On 16 December 2015 at 07:17, Matt Taylor <mtaylor@xxxxxxxxxx> wrote:
Hi all,
After recently upgrading to CentOS 7.2 and installing a new Ceph cluster using Infernalis v9.2.0, I have noticed that disk's are failing to prepare.
I have observed the same behaviour over multiple Ceph servers when preparing disk's.
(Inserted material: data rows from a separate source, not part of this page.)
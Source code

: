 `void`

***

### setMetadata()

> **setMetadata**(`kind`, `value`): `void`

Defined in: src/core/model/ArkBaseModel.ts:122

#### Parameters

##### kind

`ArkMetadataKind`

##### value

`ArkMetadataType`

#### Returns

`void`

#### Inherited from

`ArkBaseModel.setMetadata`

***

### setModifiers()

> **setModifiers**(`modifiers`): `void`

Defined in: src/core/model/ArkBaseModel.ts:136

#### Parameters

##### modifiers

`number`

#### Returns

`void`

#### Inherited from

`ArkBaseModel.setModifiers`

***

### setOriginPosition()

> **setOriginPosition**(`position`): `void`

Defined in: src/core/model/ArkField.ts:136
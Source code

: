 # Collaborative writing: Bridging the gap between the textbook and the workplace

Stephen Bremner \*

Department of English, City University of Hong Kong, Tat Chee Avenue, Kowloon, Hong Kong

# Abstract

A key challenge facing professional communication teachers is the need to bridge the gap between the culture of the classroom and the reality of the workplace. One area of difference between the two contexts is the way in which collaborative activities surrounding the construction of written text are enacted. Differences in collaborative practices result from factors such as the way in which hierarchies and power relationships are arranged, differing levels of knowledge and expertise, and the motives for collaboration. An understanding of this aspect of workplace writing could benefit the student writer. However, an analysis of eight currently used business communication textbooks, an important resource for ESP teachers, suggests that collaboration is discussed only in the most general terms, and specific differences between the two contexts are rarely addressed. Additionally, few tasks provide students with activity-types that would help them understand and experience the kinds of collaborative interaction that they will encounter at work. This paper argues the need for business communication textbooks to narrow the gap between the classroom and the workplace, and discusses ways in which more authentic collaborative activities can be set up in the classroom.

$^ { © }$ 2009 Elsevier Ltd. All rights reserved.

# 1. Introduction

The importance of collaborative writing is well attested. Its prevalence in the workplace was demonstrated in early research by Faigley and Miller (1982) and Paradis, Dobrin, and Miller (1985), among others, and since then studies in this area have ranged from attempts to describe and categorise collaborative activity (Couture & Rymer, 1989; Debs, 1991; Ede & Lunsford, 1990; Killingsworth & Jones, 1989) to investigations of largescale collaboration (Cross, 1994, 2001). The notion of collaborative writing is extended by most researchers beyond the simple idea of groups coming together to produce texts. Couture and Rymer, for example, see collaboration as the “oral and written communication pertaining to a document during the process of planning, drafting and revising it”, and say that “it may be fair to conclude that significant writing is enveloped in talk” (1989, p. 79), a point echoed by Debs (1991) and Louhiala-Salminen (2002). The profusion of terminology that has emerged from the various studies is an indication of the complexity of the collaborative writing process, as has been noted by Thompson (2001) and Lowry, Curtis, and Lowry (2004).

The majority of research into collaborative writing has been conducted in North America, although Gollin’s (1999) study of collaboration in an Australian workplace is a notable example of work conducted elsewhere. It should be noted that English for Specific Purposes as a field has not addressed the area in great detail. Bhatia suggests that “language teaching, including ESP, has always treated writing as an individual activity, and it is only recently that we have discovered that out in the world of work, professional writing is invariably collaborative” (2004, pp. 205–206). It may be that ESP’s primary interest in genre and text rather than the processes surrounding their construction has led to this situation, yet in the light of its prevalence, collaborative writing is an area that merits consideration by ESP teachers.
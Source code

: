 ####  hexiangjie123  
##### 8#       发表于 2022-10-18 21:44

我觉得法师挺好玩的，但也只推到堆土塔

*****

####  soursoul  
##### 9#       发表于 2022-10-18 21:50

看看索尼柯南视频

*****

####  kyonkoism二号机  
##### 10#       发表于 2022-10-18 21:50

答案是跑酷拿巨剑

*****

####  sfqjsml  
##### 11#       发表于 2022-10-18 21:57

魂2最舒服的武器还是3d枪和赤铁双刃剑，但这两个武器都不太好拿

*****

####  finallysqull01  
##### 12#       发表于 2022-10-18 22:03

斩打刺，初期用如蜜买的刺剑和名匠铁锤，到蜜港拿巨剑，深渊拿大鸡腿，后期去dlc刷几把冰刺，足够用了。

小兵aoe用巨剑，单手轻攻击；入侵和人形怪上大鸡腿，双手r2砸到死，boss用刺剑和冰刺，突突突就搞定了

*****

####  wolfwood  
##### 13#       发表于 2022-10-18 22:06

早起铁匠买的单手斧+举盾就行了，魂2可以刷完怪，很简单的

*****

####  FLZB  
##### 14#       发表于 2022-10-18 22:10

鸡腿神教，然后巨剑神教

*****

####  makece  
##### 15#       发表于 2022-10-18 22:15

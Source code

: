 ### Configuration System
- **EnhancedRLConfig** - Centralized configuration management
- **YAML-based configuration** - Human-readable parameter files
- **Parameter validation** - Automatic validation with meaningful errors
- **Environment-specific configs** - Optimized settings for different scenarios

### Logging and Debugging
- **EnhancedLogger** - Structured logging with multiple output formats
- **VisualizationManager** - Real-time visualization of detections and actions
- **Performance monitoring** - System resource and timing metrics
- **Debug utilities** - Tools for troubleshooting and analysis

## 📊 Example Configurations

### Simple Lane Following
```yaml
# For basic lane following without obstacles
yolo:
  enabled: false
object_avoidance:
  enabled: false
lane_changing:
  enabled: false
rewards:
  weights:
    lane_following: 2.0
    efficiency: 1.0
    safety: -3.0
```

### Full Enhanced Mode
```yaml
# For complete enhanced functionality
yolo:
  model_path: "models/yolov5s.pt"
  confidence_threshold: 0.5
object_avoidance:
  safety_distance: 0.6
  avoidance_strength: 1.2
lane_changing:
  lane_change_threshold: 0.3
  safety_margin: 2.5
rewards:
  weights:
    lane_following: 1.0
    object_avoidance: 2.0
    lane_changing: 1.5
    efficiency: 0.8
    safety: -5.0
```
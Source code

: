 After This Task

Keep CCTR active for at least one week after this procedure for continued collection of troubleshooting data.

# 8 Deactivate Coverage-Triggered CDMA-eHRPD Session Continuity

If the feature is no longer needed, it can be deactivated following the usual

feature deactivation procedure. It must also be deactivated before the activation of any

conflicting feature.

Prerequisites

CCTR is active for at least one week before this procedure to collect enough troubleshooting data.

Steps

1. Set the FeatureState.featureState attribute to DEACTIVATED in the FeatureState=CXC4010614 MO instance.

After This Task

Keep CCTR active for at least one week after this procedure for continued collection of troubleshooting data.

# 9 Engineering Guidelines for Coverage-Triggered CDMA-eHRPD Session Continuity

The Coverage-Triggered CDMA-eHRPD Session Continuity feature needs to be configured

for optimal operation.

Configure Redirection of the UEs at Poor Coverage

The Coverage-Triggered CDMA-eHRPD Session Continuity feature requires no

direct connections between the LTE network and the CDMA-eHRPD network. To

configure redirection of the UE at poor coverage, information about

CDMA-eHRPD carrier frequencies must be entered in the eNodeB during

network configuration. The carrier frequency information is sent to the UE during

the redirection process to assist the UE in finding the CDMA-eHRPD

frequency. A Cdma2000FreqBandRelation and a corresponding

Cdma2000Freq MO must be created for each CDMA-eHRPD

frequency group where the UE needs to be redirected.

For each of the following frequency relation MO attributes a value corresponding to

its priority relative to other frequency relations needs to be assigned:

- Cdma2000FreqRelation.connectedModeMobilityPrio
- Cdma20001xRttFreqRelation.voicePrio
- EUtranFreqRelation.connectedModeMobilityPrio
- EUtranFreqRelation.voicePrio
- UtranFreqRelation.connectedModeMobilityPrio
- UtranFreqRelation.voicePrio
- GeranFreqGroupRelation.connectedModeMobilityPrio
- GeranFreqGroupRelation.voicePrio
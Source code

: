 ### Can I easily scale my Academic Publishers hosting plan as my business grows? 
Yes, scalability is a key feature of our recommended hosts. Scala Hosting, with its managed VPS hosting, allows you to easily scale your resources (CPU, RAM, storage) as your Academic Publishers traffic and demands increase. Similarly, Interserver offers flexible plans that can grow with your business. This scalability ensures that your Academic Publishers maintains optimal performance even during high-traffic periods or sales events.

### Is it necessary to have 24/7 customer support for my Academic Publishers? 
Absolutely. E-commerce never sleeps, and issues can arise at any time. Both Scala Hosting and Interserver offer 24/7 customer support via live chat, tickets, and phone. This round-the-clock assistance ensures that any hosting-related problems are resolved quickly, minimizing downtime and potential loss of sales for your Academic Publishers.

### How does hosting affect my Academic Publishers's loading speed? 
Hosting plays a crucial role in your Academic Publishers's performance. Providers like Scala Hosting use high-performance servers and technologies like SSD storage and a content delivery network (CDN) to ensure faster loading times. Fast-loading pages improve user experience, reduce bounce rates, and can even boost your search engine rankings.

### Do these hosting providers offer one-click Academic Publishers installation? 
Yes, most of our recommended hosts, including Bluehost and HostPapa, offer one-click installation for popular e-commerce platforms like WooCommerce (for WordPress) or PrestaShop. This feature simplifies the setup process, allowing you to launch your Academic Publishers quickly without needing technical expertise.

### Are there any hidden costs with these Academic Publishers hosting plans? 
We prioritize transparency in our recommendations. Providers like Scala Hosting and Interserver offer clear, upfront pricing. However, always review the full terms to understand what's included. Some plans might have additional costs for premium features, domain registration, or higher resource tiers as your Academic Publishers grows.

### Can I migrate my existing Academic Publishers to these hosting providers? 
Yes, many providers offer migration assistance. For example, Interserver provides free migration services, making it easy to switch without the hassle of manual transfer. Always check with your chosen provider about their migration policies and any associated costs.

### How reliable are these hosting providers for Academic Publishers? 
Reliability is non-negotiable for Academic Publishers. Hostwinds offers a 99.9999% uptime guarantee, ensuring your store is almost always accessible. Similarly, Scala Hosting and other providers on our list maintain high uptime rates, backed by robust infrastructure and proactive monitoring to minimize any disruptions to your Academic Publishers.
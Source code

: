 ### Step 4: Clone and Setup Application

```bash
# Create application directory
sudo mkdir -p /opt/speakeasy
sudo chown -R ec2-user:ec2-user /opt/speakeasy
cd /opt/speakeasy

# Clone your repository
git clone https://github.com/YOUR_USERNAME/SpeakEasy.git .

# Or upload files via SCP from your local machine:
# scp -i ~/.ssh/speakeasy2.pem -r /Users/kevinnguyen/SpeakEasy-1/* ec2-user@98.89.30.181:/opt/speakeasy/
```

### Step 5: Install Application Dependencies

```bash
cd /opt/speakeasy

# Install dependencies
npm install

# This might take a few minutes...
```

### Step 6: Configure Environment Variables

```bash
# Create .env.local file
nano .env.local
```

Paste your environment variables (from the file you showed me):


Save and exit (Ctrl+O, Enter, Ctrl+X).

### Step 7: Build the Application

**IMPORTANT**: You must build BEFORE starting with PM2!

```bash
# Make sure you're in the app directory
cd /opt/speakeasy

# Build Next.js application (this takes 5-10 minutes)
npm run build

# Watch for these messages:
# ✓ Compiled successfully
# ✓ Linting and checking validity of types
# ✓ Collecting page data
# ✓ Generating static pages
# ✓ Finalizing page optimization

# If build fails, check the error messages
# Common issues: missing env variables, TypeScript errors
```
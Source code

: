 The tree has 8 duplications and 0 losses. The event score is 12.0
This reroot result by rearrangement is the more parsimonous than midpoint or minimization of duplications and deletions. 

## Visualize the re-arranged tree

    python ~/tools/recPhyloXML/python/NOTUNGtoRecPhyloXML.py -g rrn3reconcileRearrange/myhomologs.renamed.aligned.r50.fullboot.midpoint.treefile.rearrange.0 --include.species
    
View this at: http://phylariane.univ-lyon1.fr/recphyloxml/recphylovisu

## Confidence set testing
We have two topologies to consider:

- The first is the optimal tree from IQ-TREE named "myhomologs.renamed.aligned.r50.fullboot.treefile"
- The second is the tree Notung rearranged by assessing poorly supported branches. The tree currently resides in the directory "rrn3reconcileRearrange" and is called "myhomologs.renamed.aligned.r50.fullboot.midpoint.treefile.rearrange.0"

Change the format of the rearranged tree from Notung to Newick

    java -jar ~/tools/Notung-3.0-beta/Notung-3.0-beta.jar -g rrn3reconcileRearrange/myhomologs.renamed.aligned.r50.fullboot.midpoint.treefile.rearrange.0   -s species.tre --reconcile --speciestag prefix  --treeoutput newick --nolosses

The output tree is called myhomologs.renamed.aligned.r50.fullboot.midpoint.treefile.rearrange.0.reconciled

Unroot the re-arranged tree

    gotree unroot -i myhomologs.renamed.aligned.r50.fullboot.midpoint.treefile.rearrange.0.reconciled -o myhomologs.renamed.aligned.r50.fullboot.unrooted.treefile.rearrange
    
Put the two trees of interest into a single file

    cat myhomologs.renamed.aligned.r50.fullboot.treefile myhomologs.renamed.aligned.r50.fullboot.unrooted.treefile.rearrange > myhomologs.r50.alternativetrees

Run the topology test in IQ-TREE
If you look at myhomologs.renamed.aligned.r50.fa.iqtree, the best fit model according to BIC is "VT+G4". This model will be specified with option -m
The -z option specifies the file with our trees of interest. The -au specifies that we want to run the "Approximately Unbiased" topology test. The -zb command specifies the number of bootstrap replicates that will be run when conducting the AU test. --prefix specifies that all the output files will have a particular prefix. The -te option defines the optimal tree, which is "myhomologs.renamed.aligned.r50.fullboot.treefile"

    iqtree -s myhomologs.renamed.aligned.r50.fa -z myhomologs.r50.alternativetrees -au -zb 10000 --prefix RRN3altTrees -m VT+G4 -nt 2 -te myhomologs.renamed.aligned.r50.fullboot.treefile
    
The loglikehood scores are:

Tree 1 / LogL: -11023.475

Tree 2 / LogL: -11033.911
All the servers are identical.
Disk's are zapping fine, however when running 'ceph-deploy disk prepare', we're encountering the following error:
[ceph_deploy.cli][INFO ] Invoked (1.5.30): /usr/bin/ceph-deploy disk prepare kvsrv02:/dev/sdr
[ceph_deploy.cli][INFO ] ceph-deploy options:
[ceph_deploy.cli][INFO ] username : None
[ceph_deploy.cli][INFO ] disk : [('kvsrv02', '/dev/sdr', None)]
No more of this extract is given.